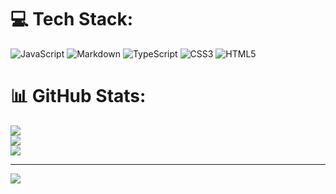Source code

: 
# 💻 Tech Stack:
![JavaScript](https://img.shields.io/badge/javascript-%23323330.svg?style=for-the-badge&logo=javascript&logoColor=%23F7DF1E) ![Markdown](https://img.shields.io/badge/markdown-%23000000.svg?style=for-the-badge&logo=markdown&logoColor=white) ![TypeScript](https://img.shields.io/badge/typescript-%23007ACC.svg?style=for-the-badge&logo=typescript&logoColor=white) ![CSS3](https://img.shields.io/badge/css3-%231572B6.svg?style=for-the-badge&logo=css3&logoColor=white) ![HTML5](https://img.shields.io/badge/html5-%23E34F26.svg?style=for-the-badge&logo=html5&logoColor=white)
# 📊 GitHub Stats:
![](https://github-readme-stats.vercel.app/api?username=AMMARFADLIFUADITIA&theme=dark&hide_border=false&include_all_commits=false&count_private=false)<br/>
![](https://nirzak-streak-stats.vercel.app/?user=AMMARFADLIFUADITIA&theme=dark&hide_border=false)<br/>
![](https://github-readme-stats.vercel.app/api/top-langs/?username=AMMARFADLIFUADITIA&theme=dark&hide_border=false&include_all_commits=false&count_private=false&layout=compact)

---
[![](https://visitcount.itsvg.in/api?id=AMMARFADLIFUADITIA&icon=0&color=0)](https://visitcount.itsvg.in)

<!-- Proudly created with GPRM ( https://gprm.itsvg.in ) -->
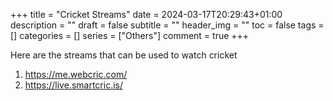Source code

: +++
title = "Cricket Streams"
date = 2024-03-17T20:29:43+01:00
description = ""
draft = false
subtitle = ""
header_img = ""
toc = false
tags = []
categories = []
series = ["Others"]
comment = true
+++

Here are the streams that can be used to watch cricket

1. https://me.webcric.com/
1. https://live.smartcric.is/
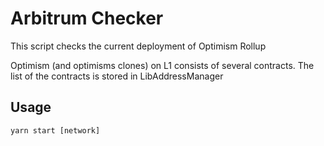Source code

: # Arbitrum Checker

This script checks the current deployment of Optimism Rollup

Optimism (and optimisms clones) on L1 consists of several contracts. The list of the contracts is stored in LibAddressManager

## Usage

`yarn start [network]`
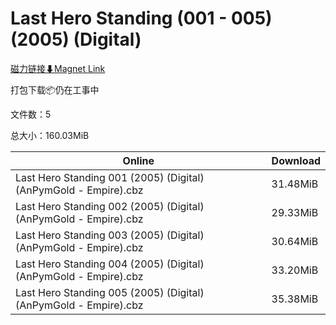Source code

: # Last Hero Standing (001 - 005) (2005) (Digital)

[磁力链接⬇Magnet Link](magnet:?xt=urn:btih:082b28c5a6a0771e128c615379ba1b0e51537ac9&dn=Last%20Hero%20Standing%20%28001%20-%20005%29%20%282005%29%20%28Digital%29)

打包下载📦仍在工事中

文件数：5

总大小：160.03MiB

Online | Download
--- | ---
Last Hero Standing 001 (2005) (Digital) (AnPymGold - Empire).cbz | 31.48MiB
Last Hero Standing 002 (2005) (Digital) (AnPymGold - Empire).cbz | 29.33MiB
Last Hero Standing 003 (2005) (Digital) (AnPymGold - Empire).cbz | 30.64MiB
Last Hero Standing 004 (2005) (Digital) (AnPymGold - Empire).cbz | 33.20MiB
Last Hero Standing 005 (2005) (Digital) (AnPymGold - Empire).cbz | 35.38MiB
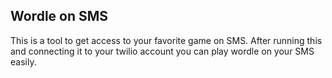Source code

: ## Wordle on SMS

This is a tool to get access to your favorite game on SMS. 
After running this and connecting it to your twilio account you can play wordle on your SMS easily. 


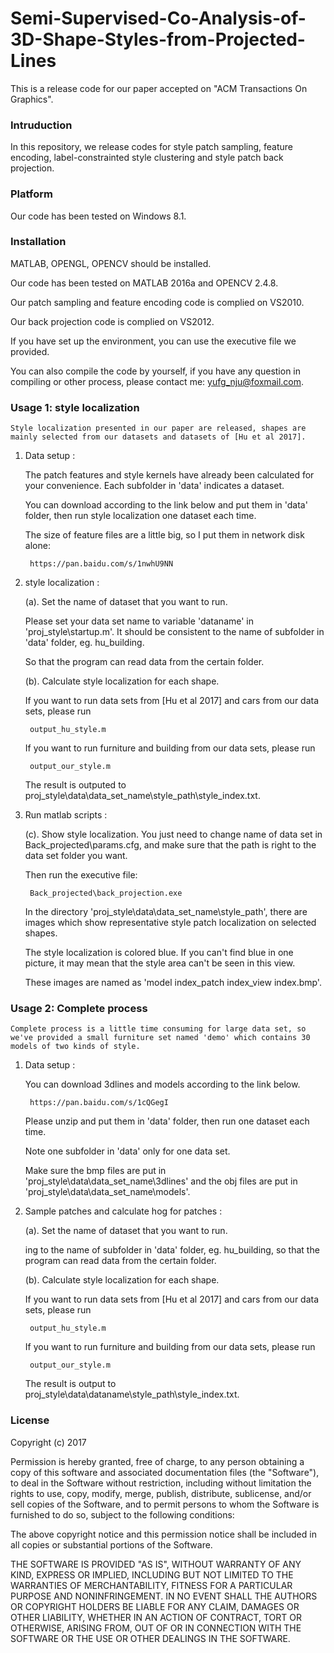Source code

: # Semi-Supervised-Co-Analysis-of-3D-Shape-Styles-from-Projected-Lines
This is a release code for our paper accepted on "ACM Transactions On Graphics".

### Intruduction

In this repository, we release codes for style patch sampling, feature encoding, label-constrainted style clustering and style patch back projection.

### Platform

Our code has been tested on Windows 8.1.

### Installation

MATLAB, OPENGL, OPENCV should be installed.

Our code has been tested on MATLAB 2016a and OPENCV 2.4.8.

Our patch sampling and feature encoding code is complied on VS2010.

Our back projection code is complied on VS2012.

If you have set up the environment, you can use the executive file we provided.

You can also compile the code by yourself, if you have any question in compiling or other process, please contact me: yufg_nju@foxmail.com.

### Usage 1: style localization

	Style localization presented in our paper are released, shapes are mainly selected from our datasets and datasets of [Hu et al 2017].

1. Data setup :

	The patch features and style kernels have already been calculated for your convenience. Each subfolder in 'data' indicates a dataset. 

	You can download according to the link below and put them in 'data' folder, then run style localization one dataset each time.

	The size of feature files are a little big, so I put them in network disk alone:
	  
		https://pan.baidu.com/s/1nwhU9NN

2. style localization :
	
	(a). Set the name of dataset that you want to run. 

	Please set your data set name to variable 'dataname' in 'proj_style\startup.m'. It should be consistent to the name of subfolder in 'data' folder, eg. hu_building. 
	
	So that the program can read data from the certain folder.

	(b). Calculate style localization for each shape.

	If you want to run data sets from [Hu et al 2017] and cars from our data sets, please run 
	 
		output_hu_style.m

	If you want to run furniture and building from our data sets, please run 
	 
		output_our_style.m
		
	The result is outputed to proj_style\data\data_set_name\style_path\style_index.txt.

2. Run matlab scripts :
	
	(c). Show style localization. You just need to change name of data set in Back_projected\params.cfg, and make sure that the path is right to the data set folder you want. 

	Then run the executive file:

		Back_projected\back_projection.exe

	In the directory 'proj_style\data\data_set_name\style_path', there are images which show representative style patch localization on selected shapes. 

	The style localization is colored blue. If you can't find blue in one picture, it may mean that the style area can't be seen in this view.

	These images are named as 'model index\_patch index\_view index.bmp'.

### Usage 2: Complete process

	Complete process is a little time consuming for large data set, so we've provided a small furniture set named 'demo' which contains 30 models of two kinds of style.

1. Data setup :

	You can download 3dlines and models according to the link below.
	  
		https://pan.baidu.com/s/1cQGegI
	
	Please unzip and put them in 'data' folder, then run one dataset each time.
	
	Note one subfolder in 'data' only for one data set. 
	
	Make sure the bmp files are put in 'proj_style\data\data_set_name\3dlines' and the obj files are put in 'proj_style\data\data_set_name\models'.
	
2. Sample patches and calculate hog for patches :
	
   (a). Set the name of dataset that you want to run. 

   ing to the name of subfolder in 'data' folder, eg. hu_building, so that the program can read data from the certain folder.
   
   (b). Calculate style localization for each shape.

   If you want to run data sets from [Hu et al 2017] and cars from our data sets, please run 
     
        output_hu_style.m
  
   If you want to run furniture and building from our data sets, please run 
     
        output_our_style.m
		
   The result is output to proj_style\data\dataname\style_path\style_index.txt.
   
### License

Copyright (c) 2017

Permission is hereby granted, free of charge, to any person obtaining a copy
of this software and associated documentation files (the "Software"), to deal
in the Software without restriction, including without limitation the rights
to use, copy, modify, merge, publish, distribute, sublicense, and/or sell
copies of the Software, and to permit persons to whom the Software is
furnished to do so, subject to the following conditions:

The above copyright notice and this permission notice shall be included in all
copies or substantial portions of the Software.

THE SOFTWARE IS PROVIDED "AS IS", WITHOUT WARRANTY OF ANY KIND, EXPRESS OR
IMPLIED, INCLUDING BUT NOT LIMITED TO THE WARRANTIES OF MERCHANTABILITY,
FITNESS FOR A PARTICULAR PURPOSE AND NONINFRINGEMENT. IN NO EVENT SHALL THE
AUTHORS OR COPYRIGHT HOLDERS BE LIABLE FOR ANY CLAIM, DAMAGES OR OTHER
LIABILITY, WHETHER IN AN ACTION OF CONTRACT, TORT OR OTHERWISE, ARISING FROM,
OUT OF OR IN CONNECTION WITH THE SOFTWARE OR THE USE OR OTHER DEALINGS IN THE
SOFTWARE.
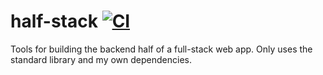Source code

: # half-stack [![CI](https://github.com/Basicprogrammer10/half-stack/actions/workflows/ci.yml/badge.svg)](https://github.com/Basicprogrammer10/half-stack/actions/workflows/ci.yml)

Tools for building the backend half of a full-stack web app.
Only uses the standard library and my own dependencies.
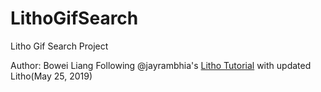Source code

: # LithoGifSearch
Litho Gif Search Project


Author: Bowei Liang
Following @jayrambhia's [Litho Tutorial](jayrambhia.com/blog/android-litho-gifs) with updated Litho(May 25, 2019)

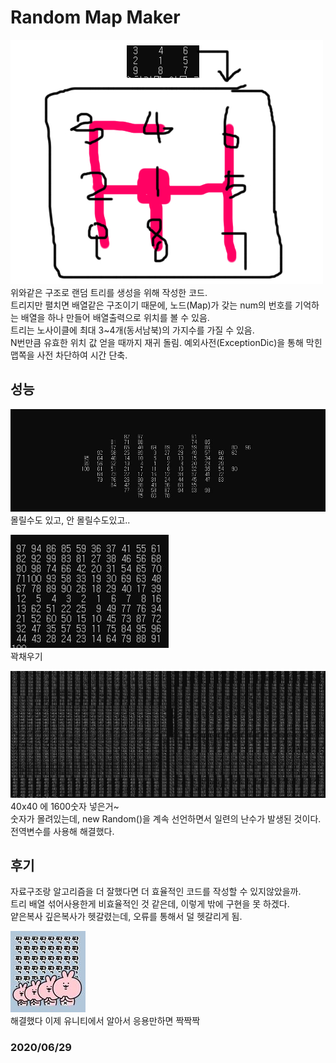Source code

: # Random Map Maker
![pic](./img/pic.jpg)  
위와같은 구조로 랜덤 트리를 생성을 위해 작성한 코드.   
트리지만 펼치면 배열같은 구조이기 때문에, 노드(Map)가 갖는 num의 번호를 기억하는 배열을 하나 만들어 배열출력으로 위치를 볼 수 있음.   
트리는 노사이클에 최대 3~4개(동서남북)의 가지수를 가질 수 있음.   
N번만큼 유효한 위치 값 얻을 때까지 재귀 돌림. 예외사전(ExceptionDic)을 통해 막힌 맵쪽을 사전 차단하여 시간 단축.   
   
   
## 성능     
![pic1](./img/pic0.JPG)   
몰릴수도 있고, 안 몰릴수도있고..   
    
![img2](./img/pic1.JPG)   
꽉채우기      
    
![img3](./img/pic3.JPG)   
40x40 에 1600숫자 넣은거~   
숫자가 몰려있는데, new Random()을 계속 선언하면서 일련의 난수가 발생된 것이다.  전역변수를 사용해 해결했다.   
   
   
## 후기   
자료구조랑 알고리즘을 더 잘했다면 더 효율적인 코드를 작성할 수 있지않았을까.   
트리 배열 섞어사용한게 비효율적인 것 같은데, 이렇게 밖에 구현을 못 하겠다.   
얕은복사 깊은복사가 헷갈렸는데, 오류를 통해서 덜 헷갈리게 됨.   
   
![img3](./img/clap.JPG)   
해결했다 이제 유니티에서 알아서 응용만하면 짝짝짝  
   
### 2020/06/29 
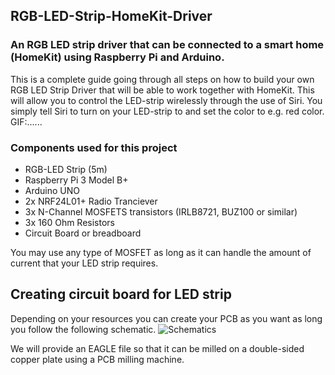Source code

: ## RGB-LED-Strip-HomeKit-Driver
### An RGB LED strip driver that can be connected to a smart home (HomeKit) using Raspberry Pi and Arduino. 

This is a complete guide going through all steps on how to build your own RGB LED Strip Driver that will be able to work together with HomeKit. This will allow you to control the LED-strip wirelessly through the use of Siri. You simply tell Siri to turn on your LED-strip to and set the color to e.g. red color. GIF:......

### Components used for this project
- RGB-LED Strip (5m)
- Raspberry Pi 3 Model B+
- Arduino UNO
- 2x NRF24L01+ Radio Tranciever
- 3x N-Channel MOSFETS transistors (IRLB8721, BUZ100 or similar)
- 3x 160 Ohm Resistors
- Circuit Board or breadboard

You may use any type of MOSFET as long as it can handle the amount of current that your LED strip requires.

## Creating circuit board for LED strip
Depending on your resources you can create your PCB as you want as long you follow the following schematic.
![Schematics]({{site.baseurl}}//schematics-image.png)

We will provide an EAGLE file so that it can be milled on a double-sided copper plate using a PCB milling machine.
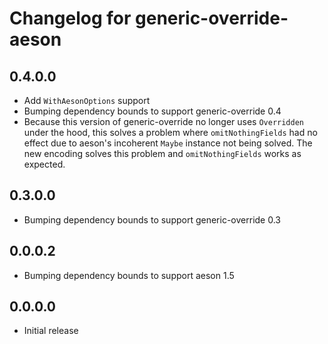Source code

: # Changelog for generic-override-aeson

## 0.4.0.0

* Add `WithAesonOptions` support
* Bumping dependency bounds to support generic-override 0.4
* Because this version of generic-override no longer uses `Overridden` under
    the hood, this solves a problem where `omitNothingFields` had no effect
    due to aeson's incoherent `Maybe` instance not being solved. The new
    encoding solves this problem and `omitNothingFields` works as expected.

## 0.3.0.0

* Bumping dependency bounds to support generic-override 0.3

## 0.0.0.2

* Bumping dependency bounds to support aeson 1.5

## 0.0.0.0

* Initial release
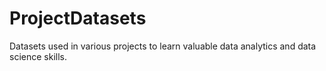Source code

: # ProjectDatasets
Datasets used in various projects to learn valuable data analytics and data science skills. 
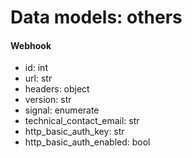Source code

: # Data models: others

#### Webhook
- id: int
- url: str
- headers: object
- version: str
- signal: enumerate
- technical_contact_email: str
- http_basic_auth_key: str
- http_basic_auth_enabled: bool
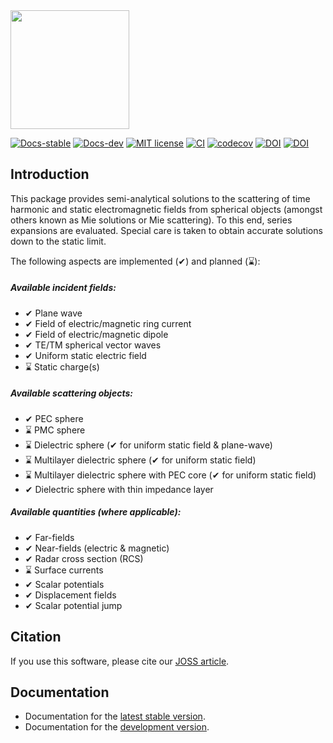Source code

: 
<picture>
  <source media="(prefers-color-scheme: dark)" srcset="docs/src/assets/logo_Scat_README_white.svg" height="190">
  <source media="(prefers-color-scheme: light)" srcset="docs/src/assets/logo_Scat_README.svg" height="190">
  <img alt="" src="" height="190">
</picture>

[![Docs-stable](https://img.shields.io/badge/docs-stable-blue.svg)](https://hobezwe.github.io/SphericalScattering.jl/stable/)
[![Docs-dev](https://img.shields.io/badge/docs-dev-blue.svg)](https://hobezwe.github.io/SphericalScattering.jl/dev/)
[![MIT license](https://img.shields.io/badge/License-MIT-blue.svg)](https://github.com/HoBeZwe/SphericalScattering.jl/blob/master/LICENSE)
[![CI](https://github.com/HoBeZwe/SphericalScattering.jl/actions/workflows/CI.yml/badge.svg?branch=master)](https://github.com/HoBeZwe/SphericalScattering.jl/actions/workflows/CI.yml)
[![codecov](https://codecov.io/gh/HoBeZwe/SphericalScattering.jl/branch/master/graph/badge.svg?token=4F9NUNRC1K)](https://codecov.io/gh/HoBeZwe/SphericalScattering.jl)
[![DOI](https://zenodo.org/badge/375493054.svg)](https://zenodo.org/badge/latestdoi/375493054)
[![DOI](https://joss.theoj.org/papers/10.21105/joss.05820/status.svg)](https://doi.org/10.21105/joss.05820)


## Introduction

This package provides semi-analytical solutions to the scattering of time harmonic and static electromagnetic fields from spherical objects (amongst others known as Mie solutions or Mie scattering). 
To this end, series expansions are evaluated. Special care is taken to obtain accurate solutions down to the static limit.

The following aspects are implemented (✔) and planned (⌛):

##### Available incident fields:
- ✔ Plane wave
- ✔ Field of electric/magnetic ring current
- ✔ Field of electric/magnetic dipole
- ✔ TE/TM spherical vector waves
- ✔ Uniform static electric field
- ⌛ Static charge(s)

##### Available scattering objects:
- ✔ PEC sphere
- ⌛ PMC sphere
- ⌛ Dielectric sphere                          (✔ for uniform static field & plane-wave)
- ⌛ Multilayer dielectric sphere               (✔ for uniform static field)
- ⌛ Multilayer dielectric sphere with PEC core (✔ for uniform static field)
- ✔ Dielectric sphere with thin impedance layer

##### Available quantities (where applicable):
- ✔ Far-fields
- ✔ Near-fields (electric & magnetic)
- ✔ Radar cross section (RCS)
- ⌛ Surface currents
- ✔ Scalar potentials 
- ✔ Displacement fields 
- ✔ Scalar potential jump 



## Citation

If you use this software, please cite our [JOSS article](https://doi.org/10.21105/joss.05820).



## Documentation

- Documentation for the [latest stable version](https://hobezwe.github.io/SphericalScattering.jl/stable/).
- Documentation for the [development version](https://hobezwe.github.io/SphericalScattering.jl/dev/).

········

Go through the listing above and return each line that includes the word "problem".

    the hood, this solves a problem where `omitNothingFields` had no effect
    encoding solves this problem and `omitNothingFields` works as expected.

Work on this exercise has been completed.